Tudo tem um princípio, um meio e um fim. Sabemos como começa, e até podemos prever quando começa, mas nunca como, e quando acaba. É assim a vida...
E a quem podemos atribuir a gestão
dessa vida? Ao próprio, aos outros? Será que o próprio tem e deve ter o
controlo total da sua vida? Será que não
cabe à sociedade, regular algumas componentes determinantes dessa mesma
vida? De facto já o faz no seu dia-a-dia, mas não estamos a falar de questões
mundanas ou de quotidiano que balizam o nosso traçado.

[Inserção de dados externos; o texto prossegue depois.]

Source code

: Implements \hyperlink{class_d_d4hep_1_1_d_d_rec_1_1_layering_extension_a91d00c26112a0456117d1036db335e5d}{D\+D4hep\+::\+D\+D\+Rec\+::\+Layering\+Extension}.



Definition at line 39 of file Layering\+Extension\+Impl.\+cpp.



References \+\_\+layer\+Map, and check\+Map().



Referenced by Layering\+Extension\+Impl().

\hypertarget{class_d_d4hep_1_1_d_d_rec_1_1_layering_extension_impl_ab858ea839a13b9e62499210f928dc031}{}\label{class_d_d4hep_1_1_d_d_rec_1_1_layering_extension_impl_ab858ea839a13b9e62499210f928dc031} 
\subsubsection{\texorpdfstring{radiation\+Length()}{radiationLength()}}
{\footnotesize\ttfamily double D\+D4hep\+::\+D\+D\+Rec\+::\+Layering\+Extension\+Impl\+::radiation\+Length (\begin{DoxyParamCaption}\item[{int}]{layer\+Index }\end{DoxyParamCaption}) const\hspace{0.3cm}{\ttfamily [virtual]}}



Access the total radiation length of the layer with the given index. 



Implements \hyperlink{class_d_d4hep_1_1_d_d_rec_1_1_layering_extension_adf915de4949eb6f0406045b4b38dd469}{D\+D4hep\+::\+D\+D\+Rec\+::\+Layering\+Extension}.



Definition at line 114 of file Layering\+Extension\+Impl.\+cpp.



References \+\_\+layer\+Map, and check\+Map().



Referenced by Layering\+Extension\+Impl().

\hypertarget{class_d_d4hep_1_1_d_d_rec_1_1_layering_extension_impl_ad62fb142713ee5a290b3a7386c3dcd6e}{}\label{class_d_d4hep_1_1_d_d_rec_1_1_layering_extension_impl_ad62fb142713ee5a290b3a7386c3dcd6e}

Enquanto estamos activos e
independentes nas actividades, no escrever do próprio destino, temos
legitimidade e liberdade para estabelecer as nossas fronteiras, os nossos
abusos e excessos. Podemos até ter
atitudes que no extremo destroem a vida, mas conscientes e livres dessa mesma
acção.
A questão pertinente coloca-se nos momentos em que já não
conseguimos controlar a navegação do
nosso rumo. Nos momentos em que a doença nos tolhe os movimentos, em que o
nosso cérebro se apagou irreversivelmente deixando apenas o piloto automático
de alguns órgãos vitais, em que as máquinas nos sustentam esses mesmos órgãos
que cessaram função.
Nesta sociedade de hoje, em que somos
todos jovens, bonitos e eternos para todo o sempre, é difícil aceitar qualquer rasgo de fim de
linha. Como se os comboios fossem alimentados por carvão de queima infinita, e
se o tempo parasse um dia numa qualquer estação sem apeadeiro, como no
faroeste.
Não há lugar ao términos, ao fim, ao
simples acabou-se a que os velhos já se vão habituando. Tudo tem de ser salvo,
todos os animais aliviados da forca, e até o sofrimento das couves evitado. Esta é a mensagem subliminar que
nos vendem a toda a hora e em todos os canais!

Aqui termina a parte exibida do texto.